- **EXERCISE AIM**
What you return must match every record word for word.

*** INPUT ***

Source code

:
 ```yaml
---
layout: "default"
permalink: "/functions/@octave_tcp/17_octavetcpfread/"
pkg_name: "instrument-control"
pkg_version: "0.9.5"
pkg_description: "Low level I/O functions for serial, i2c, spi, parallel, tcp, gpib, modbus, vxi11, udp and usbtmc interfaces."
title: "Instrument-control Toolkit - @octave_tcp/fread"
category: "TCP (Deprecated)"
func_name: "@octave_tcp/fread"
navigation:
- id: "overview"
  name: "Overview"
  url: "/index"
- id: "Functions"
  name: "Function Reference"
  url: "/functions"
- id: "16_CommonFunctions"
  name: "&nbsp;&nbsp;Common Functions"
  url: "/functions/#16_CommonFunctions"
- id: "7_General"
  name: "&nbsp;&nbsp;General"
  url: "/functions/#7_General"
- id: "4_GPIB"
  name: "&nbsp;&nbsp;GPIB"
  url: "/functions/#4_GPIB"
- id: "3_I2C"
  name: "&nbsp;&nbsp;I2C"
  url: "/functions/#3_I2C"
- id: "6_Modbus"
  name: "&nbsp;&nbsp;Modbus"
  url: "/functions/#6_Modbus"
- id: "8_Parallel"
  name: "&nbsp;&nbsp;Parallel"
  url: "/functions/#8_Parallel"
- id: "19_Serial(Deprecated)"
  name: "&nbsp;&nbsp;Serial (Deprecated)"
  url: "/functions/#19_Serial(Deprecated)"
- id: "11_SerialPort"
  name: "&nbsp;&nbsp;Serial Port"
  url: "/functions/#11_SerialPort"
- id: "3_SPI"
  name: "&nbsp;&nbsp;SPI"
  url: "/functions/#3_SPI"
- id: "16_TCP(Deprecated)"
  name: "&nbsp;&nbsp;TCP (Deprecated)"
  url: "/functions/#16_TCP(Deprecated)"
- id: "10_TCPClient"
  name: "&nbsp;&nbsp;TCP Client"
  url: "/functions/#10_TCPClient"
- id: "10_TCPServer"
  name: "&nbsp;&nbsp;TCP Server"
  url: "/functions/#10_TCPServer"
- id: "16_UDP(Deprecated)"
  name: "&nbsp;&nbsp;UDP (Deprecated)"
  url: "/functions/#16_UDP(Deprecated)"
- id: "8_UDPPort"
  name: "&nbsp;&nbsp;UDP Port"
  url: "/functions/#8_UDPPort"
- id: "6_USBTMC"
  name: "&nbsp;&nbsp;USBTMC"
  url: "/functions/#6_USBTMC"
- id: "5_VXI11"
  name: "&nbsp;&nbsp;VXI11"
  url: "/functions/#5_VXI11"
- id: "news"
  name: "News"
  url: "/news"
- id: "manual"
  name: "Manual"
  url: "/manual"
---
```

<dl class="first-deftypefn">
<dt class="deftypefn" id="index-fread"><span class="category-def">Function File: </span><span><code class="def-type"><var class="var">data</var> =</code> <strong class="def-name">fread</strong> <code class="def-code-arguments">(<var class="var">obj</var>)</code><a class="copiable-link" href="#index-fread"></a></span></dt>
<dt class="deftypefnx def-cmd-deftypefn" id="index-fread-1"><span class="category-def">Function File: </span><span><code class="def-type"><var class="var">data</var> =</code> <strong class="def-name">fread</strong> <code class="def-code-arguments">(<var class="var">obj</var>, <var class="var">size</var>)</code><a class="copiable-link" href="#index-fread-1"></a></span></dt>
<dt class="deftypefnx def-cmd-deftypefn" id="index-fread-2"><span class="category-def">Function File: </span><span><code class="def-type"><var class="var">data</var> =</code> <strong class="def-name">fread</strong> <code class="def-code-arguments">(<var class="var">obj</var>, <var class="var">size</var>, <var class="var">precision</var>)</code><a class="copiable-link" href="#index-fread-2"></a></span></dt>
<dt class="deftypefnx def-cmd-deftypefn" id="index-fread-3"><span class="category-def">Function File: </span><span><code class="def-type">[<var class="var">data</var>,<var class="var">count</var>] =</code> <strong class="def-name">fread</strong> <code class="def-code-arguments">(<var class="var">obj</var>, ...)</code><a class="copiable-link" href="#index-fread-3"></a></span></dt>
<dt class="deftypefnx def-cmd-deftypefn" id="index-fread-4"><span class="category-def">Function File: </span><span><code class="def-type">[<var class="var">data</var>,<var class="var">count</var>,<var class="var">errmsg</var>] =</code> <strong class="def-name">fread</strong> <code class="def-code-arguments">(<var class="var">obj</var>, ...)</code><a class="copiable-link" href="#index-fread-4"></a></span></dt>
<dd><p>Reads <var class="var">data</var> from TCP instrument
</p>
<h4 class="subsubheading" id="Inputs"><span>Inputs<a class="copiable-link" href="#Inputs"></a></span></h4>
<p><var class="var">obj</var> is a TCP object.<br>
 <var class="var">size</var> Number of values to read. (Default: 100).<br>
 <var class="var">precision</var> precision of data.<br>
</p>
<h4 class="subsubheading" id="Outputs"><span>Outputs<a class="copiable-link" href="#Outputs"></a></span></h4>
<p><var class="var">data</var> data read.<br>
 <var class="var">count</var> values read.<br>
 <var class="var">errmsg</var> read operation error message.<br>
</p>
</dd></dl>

*** End of INPUT ***

- **ANSWER TO THIS TASK**
Source code

:
 ```yaml
---
layout: "default"
permalink: "/functions/@octave_tcp/17_octavetcpfread/"
pkg_name: "instrument-control"
pkg_version: "0.9.5"
pkg_description: "Low level I/O functions for serial, i2c, spi, parallel, tcp, gpib, modbus, vxi11, udp and usbtmc interfaces."
title: "Instrument-control Toolkit - @octave_tcp/fread"
category: "TCP (Deprecated)"
func_name: "@octave_tcp/fread"
navigation:
- id: "overview"
  name: "Overview"
  url: "/index"
- id: "Functions"
  name: "Function Reference"
  url: "/functions"
- id: "16_CommonFunctions"
  name: "&nbsp;&nbsp;Common Functions"
  url: "/functions/#16_CommonFunctions"
- id: "7_General"
  name: "&nbsp;&nbsp;General"
  url: "/functions/#7_General"
- id: "4_GPIB"
  name: "&nbsp;&nbsp;GPIB"
  url: "/functions/#4_GPIB"
- id: "3_I2C"
  name: "&nbsp;&nbsp;I2C"
  url: "/functions/#3_I2C"
- id: "6_Modbus"
  name: "&nbsp;&nbsp;Modbus"
  url: "/functions/#6_Modbus"
- id: "8_Parallel"
  name: "&nbsp;&nbsp;Parallel"
  url: "/functions/#8_Parallel"
- id: "19_Serial(Deprecated)"
  name: "&nbsp;&nbsp;Serial (Deprecated)"
  url: "/functions/#19_Serial(Deprecated)"
- id: "11_SerialPort"
  name: "&nbsp;&nbsp;Serial Port"
  url: "/functions/#11_SerialPort"
- id: "3_SPI"
  name: "&nbsp;&nbsp;SPI"
  url: "/functions/#3_SPI"
- id: "16_TCP(Deprecated)"
  name: "&nbsp;&nbsp;TCP (Deprecated)"
  url: "/functions/#16_TCP(Deprecated)"
- id: "10_TCPClient"
  name: "&nbsp;&nbsp;TCP Client"
  url: "/functions/#10_TCPClient"
- id: "10_TCPServer"
  name: "&nbsp;&nbsp;TCP Server"
  url: "/functions/#10_TCPServer"
- id: "16_UDP(Deprecated)"
  name: "&nbsp;&nbsp;UDP (Deprecated)"
  url: "/functions/#16_UDP(Deprecated)"
- id: "8_UDPPort"
  name: "&nbsp;&nbsp;UDP Port"
  url: "/functions/#8_UDPPort"
- id: "6_USBTMC"
  name: "&nbsp;&nbsp;USBTMC"
  url: "/functions/#6_USBTMC"
- id: "5_VXI11"
  name: "&nbsp;&nbsp;VXI11"
  url: "/functions/#5_VXI11"
- id: "news"
  name: "News"
  url: "/news"
- id: "manual"
  name: "Manual"
  url: "/manual"
---
```

<dl class="first-deftypefn">
<dt class="deftypefn" id="index-fread"><span class="category-def">Function File: </span><span><code class="def-type"><var class="var">data</var> =</code> <strong class="def-name">fread</strong> <code class="def-code-arguments">(<var class="var">obj</var>)</code><a class="copiable-link" href="#index-fread"></a></span></dt>
<dt class="deftypefnx def-cmd-deftypefn" id="index-fread-1"><span class="category-def">Function File: </span><span><code class="def-type"><var class="var">data</var> =</code> <strong class="def-name">fread</strong> <code class="def-code-arguments">(<var class="var">obj</var>, <var class="var">size</var>)</code><a class="copiable-link" href="#index-fread-1"></a></span></dt>
<dt class="deftypefnx def-cmd-deftypefn" id="index-fread-2"><span class="category-def">Function File: </span><span><code class="def-type"><var class="var">data</var> =</code> <strong class="def-name">fread</strong> <code class="def-code-arguments">(<var class="var">obj</var>, <var class="var">size</var>, <var class="var">precision</var>)</code><a class="copiable-link" href="#index-fread-2"></a></span></dt>
<dt class="deftypefnx def-cmd-deftypefn" id="index-fread-3"><span class="category-def">Function File: </span><span><code class="def-type">[<var class="var">data</var>,<var class="var">count</var>] =</code> <strong class="def-name">fread</strong> <code class="def-code-arguments">(<var class="var">obj</var>, ...)</code><a class="copiable-link" href="#index-fread-3"></a></span></dt>
<dt class="deftypefnx def-cmd-deftypefn" id="index-fread-4"><span class="category-def">Function File: </span><span><code class="def-type">[<var class="var">data</var>,<var class="var">count</var>,<var class="var">errmsg</var>] =</code> <strong class="def-name">fread</strong> <code class="def-code-arguments">(<var class="var">obj</var>, ...)</code><a class="copiable-link" href="#index-fread-4"></a></span></dt>
<dd><p>Reads <var class="var">data</var> from TCP instrument
</p>
<h4 class="subsubheading" id="Inputs"><span>Inputs<a class="copiable-link" href="#Inputs"></a></span></h4>
<p><var class="var">obj</var> is a TCP object.<br>
 <var class="var">size</var> Number of values to read. (Default: 100).<br>
 <var class="var">precision</var> precision of data.<br>
</p>
<h4 class="subsubheading" id="Outputs"><span>Outputs<a class="copiable-link" href="#Outputs"></a></span></h4>
<p><var class="var">data</var> data read.<br>
 <var class="var">count</var> values read.<br>
 <var class="var">errmsg</var> read operation error message.<br>
</p>
</dd></dl>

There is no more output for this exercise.